What will happen after my baby is born?

We want you to be a part of your baby’s care as much as you can.

After your baby is born, they will stay with you in your room as long as they are doing well. However, they may need to stay in the hospital longer than you do to watch for signs of withdrawal.

What are the signs of neonatal abstinence syndrome (NAS)?

We will watch your baby closely for signs of withdrawal every few hours. Let your nurse know when you have finished feeding your baby as this is a good time to check for signs. You can also help us watch your baby by keeping track of these signs of NAS:

  • High-pitched cries or being very fussy
  • Stiff arms, legs and back
  • Trouble sleeping
  • Being extra sensitive to light, sounds, and touch
  • Shaking, jitters, or lots of sucking
  • Not eating well or having problems with feedings
  • Throwing up
  • Fast breathing or stuffy nose
  • Fever or sweating
  • Sneezing or yawning more than usual
  • Diaper rash due to loose or watery poop
  • Redness on the face, back of head, and/or legs due to jitters or moving around a lot
  • Trouble gaining weight
  • Seizures

What if my baby needs more help?

Babies who have many or strong signs of withdrawal may need to go to the Intensive Care Nursery (ICN) or pediatrics to be watched more closely. They may need medicine to help keep them safe and comfortable as they work through withdrawal.

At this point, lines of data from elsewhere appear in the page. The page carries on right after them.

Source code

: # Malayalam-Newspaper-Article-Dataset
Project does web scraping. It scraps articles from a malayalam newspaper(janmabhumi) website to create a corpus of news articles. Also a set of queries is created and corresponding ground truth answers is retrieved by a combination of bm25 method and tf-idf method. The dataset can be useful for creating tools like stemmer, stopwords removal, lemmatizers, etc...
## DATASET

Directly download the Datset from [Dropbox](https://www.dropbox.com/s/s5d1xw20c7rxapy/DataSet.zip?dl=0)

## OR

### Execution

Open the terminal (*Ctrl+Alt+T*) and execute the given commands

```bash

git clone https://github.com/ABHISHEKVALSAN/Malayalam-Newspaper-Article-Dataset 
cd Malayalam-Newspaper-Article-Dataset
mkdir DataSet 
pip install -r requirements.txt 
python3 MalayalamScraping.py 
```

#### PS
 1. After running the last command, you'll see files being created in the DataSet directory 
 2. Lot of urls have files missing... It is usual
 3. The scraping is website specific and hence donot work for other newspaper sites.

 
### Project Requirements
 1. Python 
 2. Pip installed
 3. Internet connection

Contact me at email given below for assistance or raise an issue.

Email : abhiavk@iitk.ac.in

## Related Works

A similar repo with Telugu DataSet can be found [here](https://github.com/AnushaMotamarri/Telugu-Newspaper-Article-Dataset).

How can I comfort my baby if they have NAS?

If your baby has NAS or is experiencing signs of withdrawal, you can comfort them in the following ways:

  • Hold your baby skin to skin.
  • Keep the lights low and the room quiet.
  • Don't wake the baby up when they are sleeping unless they need to eat.
  • Wrap the baby tight using a blanket or sleep sack so they feel safe.
  • If the baby is fussy, rock them and talk to them in a soft voice.
  • Make feeding time quiet and burp your baby often.
  • Limit your visitors to keep the room quiet.
  • Keep track of how well your baby eats and sleeps and what things help your baby stay calm.
  • Learn the signs that your baby is upset (yawning, sneezing, shaking, crying or frowning).
  • Learn the signs that your baby is happy, hungry or relaxed.

Can I breastfeed if my baby has NAS?

Breastfeeding has many health benefits and can help you and your baby bond.

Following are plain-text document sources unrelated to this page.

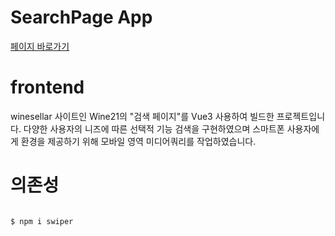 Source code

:# SearchPage App 
[페이지 바로가기](http://3.35.114.1:3000)

# frontend
winesellar 사이트인 Wine21의 "검색 페이지"를 Vue3 사용하여 빌드한 프로젝트입니다. 다양한 사용자의 니즈에 따른 선택적 기능 검색을 구현하였으며 스마트폰 사용자에게 환경을 제공하기 위해 모바일 영역 미디어쿼리를 작업하였습니다.

# 의존성
```c

$ npm i swiper

```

For a baby with NAS, breastfeeding can also help decrease the signs of withdrawal. If you want to breastfeed, your medical team will help you decide if it is safe to give your baby breastmilk.

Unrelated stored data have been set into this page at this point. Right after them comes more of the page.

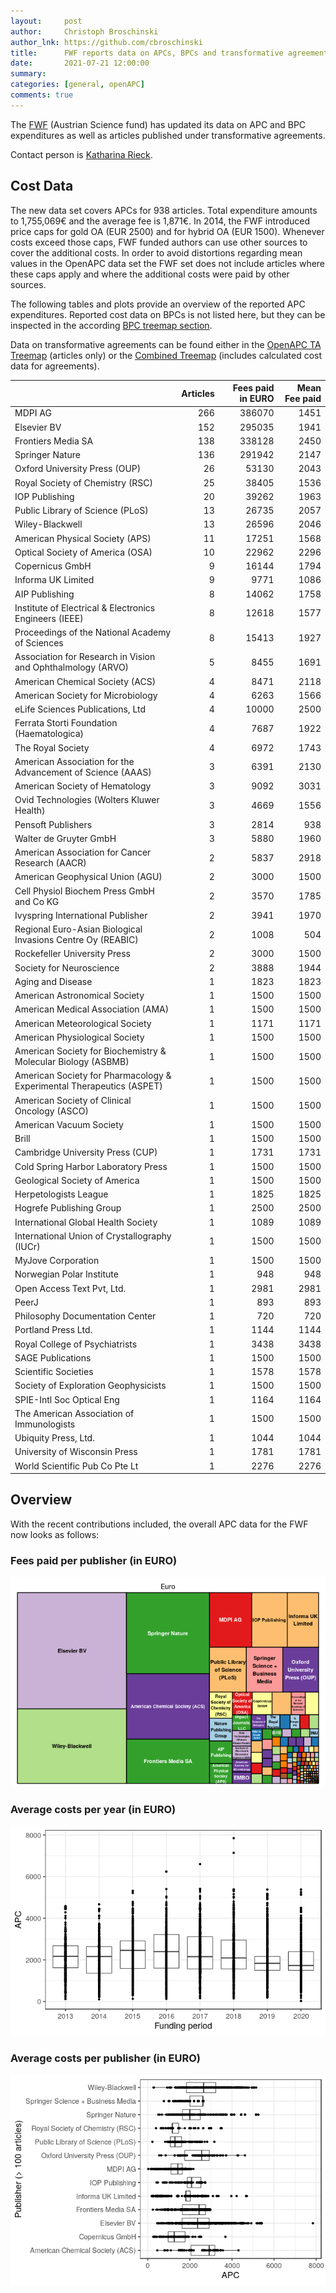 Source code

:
 ```yaml
---
layout:     post
author:     Christoph Broschinski
author_lnk: https://github.com/cbroschinski
title:      FWF reports data on APCs, BPCs and transformative agreements for 2020
date:       2021-07-21 12:00:00
summary:    
categories: [general, openAPC]
comments: true
---
```





The [FWF](https://www.fwf.ac.at/en/) (Austrian Science fund) has updated its data on APC and BPC expenditures as well as articles published under transformative agreements.

Contact person is [Katharina Rieck](https://www.fwf.ac.at/en/about-the-fwf/organisation/fwf-team/strategy-departments/strategy-policy-evaluation-analysis/vk/k-rieck/blp/0?tx_rsmemployee_pi1%5Bbluid%5D=757&cHash=d6c0dce43642822185e4e70514413bea).

## Cost Data



The new data set covers APCs for 938 articles. Total expenditure amounts to 1,755,069€ and the average fee is 1,871€. In 2014, the FWF introduced price caps for gold OA (EUR 2500) and for hybrid OA (EUR 1500). Whenever costs exceed those caps, FWF funded authors can use other sources to cover the additional costs. In order to avoid distortions regarding mean values in the OpenAPC data set the FWF set does not include articles where these caps apply and where the additional costs were paid by other sources.

The following tables and plots provide an overview of the reported APC expenditures. Reported cost data on BPCs is not listed here, but they can be inspected in the according [BPC treemap section](https://treemaps.openapc.net/apcdata/bpc/#institution/).

Data on transformative agreements can be found either in the [OpenAPC TA Treemap](https://treemaps.openapc.net/apcdata/transformative-agreements/#institution/FWF%20-%20Austrian%20Science%20Fund/) (articles only) or the [Combined Treemap](https://treemaps.openapc.net/apcdata/combined/#institution/FWF%20-%20Austrian%20Science%20Fund/) (includes calculated cost data for agreements).



|                                                                      | Articles| Fees paid in EURO| Mean Fee paid|
|:---------------------------------------------------------------------|--------:|-----------------:|-------------:|
|MDPI AG                                                               |      266|            386070|          1451|
|Elsevier BV                                                           |      152|            295035|          1941|
|Frontiers Media SA                                                    |      138|            338128|          2450|
|Springer Nature                                                       |      136|            291942|          2147|
|Oxford University Press (OUP)                                         |       26|             53130|          2043|
|Royal Society of Chemistry (RSC)                                      |       25|             38405|          1536|
|IOP Publishing                                                        |       20|             39262|          1963|
|Public Library of Science (PLoS)                                      |       13|             26735|          2057|
|Wiley-Blackwell                                                       |       13|             26596|          2046|
|American Physical Society (APS)                                       |       11|             17251|          1568|
|Optical Society of America (OSA)                                      |       10|             22962|          2296|
|Copernicus GmbH                                                       |        9|             16144|          1794|
|Informa UK Limited                                                    |        9|              9771|          1086|
|AIP Publishing                                                        |        8|             14062|          1758|
|Institute of Electrical & Electronics Engineers (IEEE)                |        8|             12618|          1577|
|Proceedings of the National Academy of Sciences                       |        8|             15413|          1927|
|Association for Research in Vision and Ophthalmology (ARVO)           |        5|              8455|          1691|
|American Chemical Society (ACS)                                       |        4|              8471|          2118|
|American Society for Microbiology                                     |        4|              6263|          1566|
|eLife Sciences Publications, Ltd                                      |        4|             10000|          2500|
|Ferrata Storti Foundation (Haematologica)                             |        4|              7687|          1922|
|The Royal Society                                                     |        4|              6972|          1743|
|American Association for the Advancement of Science (AAAS)            |        3|              6391|          2130|
|American Society of Hematology                                        |        3|              9092|          3031|
|Ovid Technologies (Wolters Kluwer Health)                             |        3|              4669|          1556|
|Pensoft Publishers                                                    |        3|              2814|           938|
|Walter de Gruyter GmbH                                                |        3|              5880|          1960|
|American Association for Cancer Research (AACR)                       |        2|              5837|          2918|
|American Geophysical Union (AGU)                                      |        2|              3000|          1500|
|Cell Physiol Biochem Press GmbH and Co KG                             |        2|              3570|          1785|
|Ivyspring International Publisher                                     |        2|              3941|          1970|
|Regional Euro-Asian Biological Invasions Centre Oy (REABIC)           |        2|              1008|           504|
|Rockefeller University Press                                          |        2|              3000|          1500|
|Society for Neuroscience                                              |        2|              3888|          1944|
|Aging and Disease                                                     |        1|              1823|          1823|
|American Astronomical Society                                         |        1|              1500|          1500|
|American Medical Association (AMA)                                    |        1|              1500|          1500|
|American Meteorological Society                                       |        1|              1171|          1171|
|American Physiological Society                                        |        1|              1500|          1500|
|American Society for Biochemistry & Molecular Biology (ASBMB)         |        1|              1500|          1500|
|American Society for Pharmacology & Experimental Therapeutics (ASPET) |        1|              1500|          1500|
|American Society of Clinical Oncology (ASCO)                          |        1|              1500|          1500|
|American Vacuum Society                                               |        1|              1500|          1500|
|Brill                                                                 |        1|              1500|          1500|
|Cambridge University Press (CUP)                                      |        1|              1731|          1731|
|Cold Spring Harbor Laboratory Press                                   |        1|              1500|          1500|
|Geological Society of America                                         |        1|              1500|          1500|
|Herpetologists League                                                 |        1|              1825|          1825|
|Hogrefe Publishing Group                                              |        1|              2500|          2500|
|International Global Health Society                                   |        1|              1089|          1089|
|International Union of Crystallography (IUCr)                         |        1|              1500|          1500|
|MyJove Corporation                                                    |        1|              1500|          1500|
|Norwegian Polar Institute                                             |        1|               948|           948|
|Open Access Text Pvt, Ltd.                                            |        1|              2981|          2981|
|PeerJ                                                                 |        1|               893|           893|
|Philosophy Documentation Center                                       |        1|               720|           720|
|Portland Press Ltd.                                                   |        1|              1144|          1144|
|Royal College of Psychiatrists                                        |        1|              3438|          3438|
|SAGE Publications                                                     |        1|              1500|          1500|
|Scientific Societies                                                  |        1|              1578|          1578|
|Society of Exploration Geophysicists                                  |        1|              1500|          1500|
|SPIE-Intl Soc Optical Eng                                             |        1|              1164|          1164|
|The American Association of Immunologists                             |        1|              1500|          1500|
|Ubiquity Press, Ltd.                                                  |        1|              1044|          1044|
|University of Wisconsin Press                                         |        1|              1781|          1781|
|World Scientific Pub Co Pte Lt                                        |        1|              2276|          2276|

## Overview

With the recent contributions included, the overall APC data for the FWF now looks as follows: 

### Fees paid per publisher (in EURO)

![plot of chunk tree_fwf_2021_07_21_full](/figure/tree_fwf_2021_07_21_full-1.png)

###  Average costs per year (in EURO)

![plot of chunk box_fwf_2021_07_21_year_full](/figure/box_fwf_2021_07_21_year_full-1.png)

###  Average costs per publisher (in EURO)

![plot of chunk box_fwf_2021_07_21_publisher_full](/figure/box_fwf_2021_07_21_publisher_full-1.png)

In general, those in programs taking methadone or buprenorphine are encouraged to breastfeed.

If my baby has NAS, when can they go home?

After your baby is born, their medical team will watch and decide when it is safe for your baby to go home.

Some babies can go home after a few days, but some babies may need to stay for weeks or months. Your baby will be ready to go home when they:

  • Do not need medicine
  • Are eating and sleeping well
  • Are gaining weight
  • Have a normal temperature, heart rate, and breathing pattern
  • Are easy to calm

If you have any questions about opioid use disorder or neonatal abstinence syndrome, talk to your care team.